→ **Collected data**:
····················
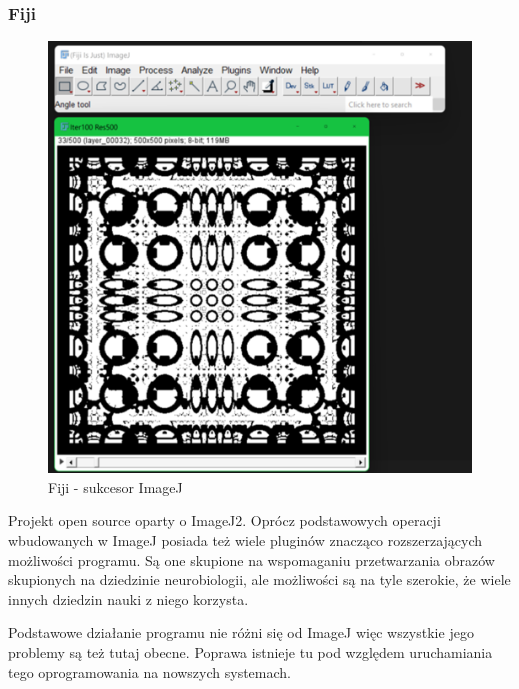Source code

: \subsubsection{Fiji}
\begin{figure}[H]
    \centering
    \includegraphics[width=0.8\linewidth]{./images/Picture4.png}
    \caption{Fiji - sukcesor ImageJ}
    \label{fig:fiji}
\end{figure}
Projekt open source oparty o ImageJ2. Oprócz podstawowych operacji wbudowanych w ImageJ posiada też wiele pluginów znacząco rozszerzających możliwości programu. 
Są one skupione na wspomaganiu przetwarzania obrazów skupionych na dziedzinie neurobiologii, ale możliwości są na tyle szerokie, że wiele innych dziedzin nauki z niego korzysta.

Podstawowe działanie programu nie różni się od ImageJ więc wszystkie jego problemy są też tutaj obecne. Poprawa istnieje tu pod względem uruchamiania tego oprogramowania na nowszych systemach.

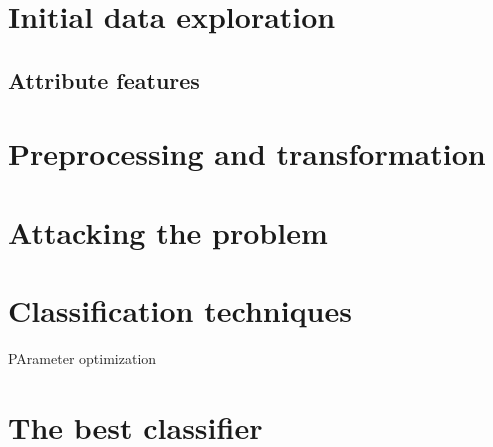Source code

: 
\section{Initial data exploration}
\subsection{Attribute features}


\section{Preprocessing and transformation}

\section{Attacking the problem}

\section{Classification techniques}


 PArameter optimization

\section{The best classifier}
····················
Would it be possible to print the records above verbatim, pictures omitted?

→ **RESPONSE TO THIS TASK**:
Source code

: \subsubsection{Fiji}
\begin{figure}[H]
    \centering
    \includegraphics[width=0.8\linewidth]{./images/Picture4.png}
    \caption{Fiji - sukcesor ImageJ}
    \label{fig:fiji}
\end{figure}
Projekt open source oparty o ImageJ2. Oprócz podstawowych operacji wbudowanych w ImageJ posiada też wiele pluginów znacząco rozszerzających możliwości programu. 
Są one skupione na wspomaganiu przetwarzania obrazów skupionych na dziedzinie neurobiologii, ale możliwości są na tyle szerokie, że wiele innych dziedzin nauki z niego korzysta.

Podstawowe działanie programu nie różni się od ImageJ więc wszystkie jego problemy są też tutaj obecne. Poprawa istnieje tu pod względem uruchamiania tego oprogramowania na nowszych systemach.

Source code

: 
\section{Initial data exploration}
\subsection{Attribute features}


\section{Preprocessing and transformation}

\section{Attacking the problem}

\section{Classification techniques}


 PArameter optimization

\section{The best classifier}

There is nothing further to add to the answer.